BEGIN LISTED RECORDS

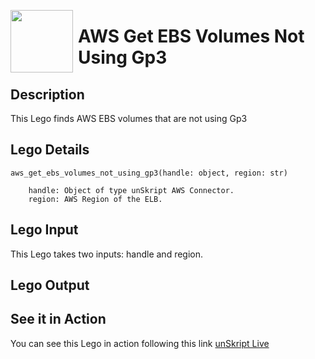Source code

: [<img align="left" src="https://unskript.com/assets/favicon.png" width="100" height="100" style="padding-right: 5px">](https://unskript.com/assets/favicon.png) 
<h1>AWS Get EBS Volumes Not Using Gp3</h1>

## Description
This Lego finds AWS EBS volumes that are not using Gp3


## Lego Details

    aws_get_ebs_volumes_not_using_gp3(handle: object, region: str)
    
        handle: Object of type unSkript AWS Connector.
        region: AWS Region of the ELB.
## Lego Input

This Lego takes two inputs: handle and region.


## Lego Output


## See it in Action

You can see this Lego in action following this link [unSkript Live](https://us.app.unskript.io)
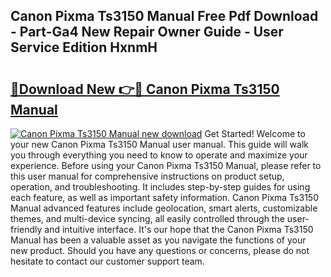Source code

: ## Canon Pixma Ts3150 Manual Free Pdf Download - Part-Ga4 New Repair Owner Guide - User Service Edition HxnmH

# <h2><a href="http://cf21363.oget.top/?id=Canon+Pixma+Ts3150+Manual">🔗Download New 👉🔴 Canon Pixma Ts3150 Manual</a></h2>

[![Canon Pixma Ts3150 Manual new download](https://i.imgur.com/5g1atiW.png)](http://cf21363.oget.top/?id=Canon+Pixma+Ts3150+Manual)
Get Started! Welcome to your new Canon Pixma Ts3150 Manual user manual. This guide will walk you through everything you need to know to operate and maximize your experience. Before using your Canon Pixma Ts3150 Manual, please refer to this user manual for comprehensive instructions on product setup, operation, and troubleshooting. It includes step-by-step guides for using each feature, as well as important safety information. Canon Pixma Ts3150 Manual advanced features include geolocation, smart alerts, customizable themes, and multi-device syncing, all easily controlled through the user-friendly and intuitive interface. It's our hope that the Canon Pixma Ts3150 Manual has been a valuable asset as you navigate the functions of your new product. Should you have any questions or concerns, please do not hesitate to contact our customer support team.
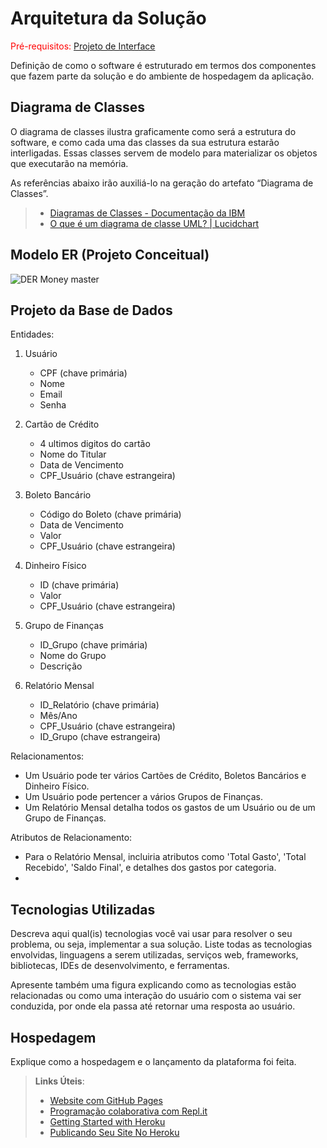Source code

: # Arquitetura da Solução

<span style="color:red">Pré-requisitos: <a href="3-Projeto de Interface.md"> Projeto de Interface</a></span>

Definição de como o software é estruturado em termos dos componentes que fazem parte da solução e do ambiente de hospedagem da aplicação.

## Diagrama de Classes

O diagrama de classes ilustra graficamente como será a estrutura do software, e como cada uma das classes da sua estrutura estarão interligadas. Essas classes servem de modelo para materializar os objetos que executarão na memória.

As referências abaixo irão auxiliá-lo na geração do artefato “Diagrama de Classes”.

> - [Diagramas de Classes - Documentação da IBM](https://www.ibm.com/docs/pt-br/rational-soft-arch/9.6.1?topic=diagrams-class)
> - [O que é um diagrama de classe UML? | Lucidchart](https://www.lucidchart.com/pages/pt/o-que-e-diagrama-de-classe-uml)

## Modelo ER (Projeto Conceitual)

![DER Money master](https://github.com/ICEI-PUC-Minas-PMV-ADS/pmv-ads-2024-1-e2-proj-int-t9-pmv-ads-2024-1-e2-proj-gestaocontas/assets/145507947/0dd7f129-7f05-41bd-a7d4-ab2b9861b8ce)


## Projeto da Base de Dados
Entidades:
1. Usuário
   - CPF (chave primária)
   - Nome
   - Email
   - Senha

2. Cartão de Crédito
   - 4 ultimos digitos do cartão
   - Nome do Titular
   - Data de Vencimento
   - CPF_Usuário (chave estrangeira)

3. Boleto Bancário
   - Código do Boleto (chave primária)
   - Data de Vencimento
   - Valor
   - CPF_Usuário (chave estrangeira)

4. Dinheiro Físico
   - ID (chave primária)
   - Valor
   - CPF_Usuário (chave estrangeira)

5. Grupo de Finanças
   - ID_Grupo (chave primária)
   - Nome do Grupo
   - Descrição

6. Relatório Mensal
   - ID_Relatório (chave primária)
   - Mês/Ano
   - CPF_Usuário (chave estrangeira)
   - ID_Grupo (chave estrangeira)

Relacionamentos:
- Um Usuário pode ter vários Cartões de Crédito, Boletos Bancários e Dinheiro Físico.
- Um Usuário pode pertencer a vários Grupos de Finanças.
- Um Relatório Mensal detalha todos os gastos de um Usuário ou de um Grupo de Finanças.

Atributos de Relacionamento:
- Para o Relatório Mensal, incluiria atributos como 'Total Gasto', 'Total Recebido', 'Saldo Final', e detalhes dos gastos por categoria.
-


## Tecnologias Utilizadas

Descreva aqui qual(is) tecnologias você vai usar para resolver o seu problema, ou seja, implementar a sua solução. Liste todas as tecnologias envolvidas, linguagens a serem utilizadas, serviços web, frameworks, bibliotecas, IDEs de desenvolvimento, e ferramentas.

Apresente também uma figura explicando como as tecnologias estão relacionadas ou como uma interação do usuário com o sistema vai ser conduzida, por onde ela passa até retornar uma resposta ao usuário.

## Hospedagem

Explique como a hospedagem e o lançamento da plataforma foi feita.

> **Links Úteis**:
>
> - [Website com GitHub Pages](https://pages.github.com/)
> - [Programação colaborativa com Repl.it](https://repl.it/)
> - [Getting Started with Heroku](https://devcenter.heroku.com/start)
> - [Publicando Seu Site No Heroku](http://pythonclub.com.br/publicando-seu-hello-world-no-heroku.html)
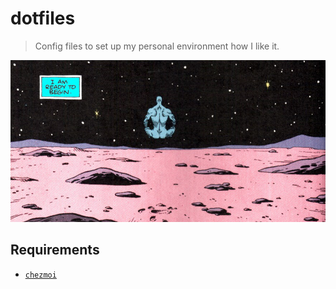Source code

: # dotfiles

> Config files to set up my personal environment how I like it.

<p align="center">
  <img src="assets/rEM1ASC.png" alt="dotfiles">
</p>

## Requirements

- [`chezmoi`](https://github.com/twpayne/chezmoi)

END LISTED RECORDS

▶ **TO DO**
Checking the data above line by line, please work out how many lines include "Canon", and reply with the number only.

▶ **TASK SOLUTION**
4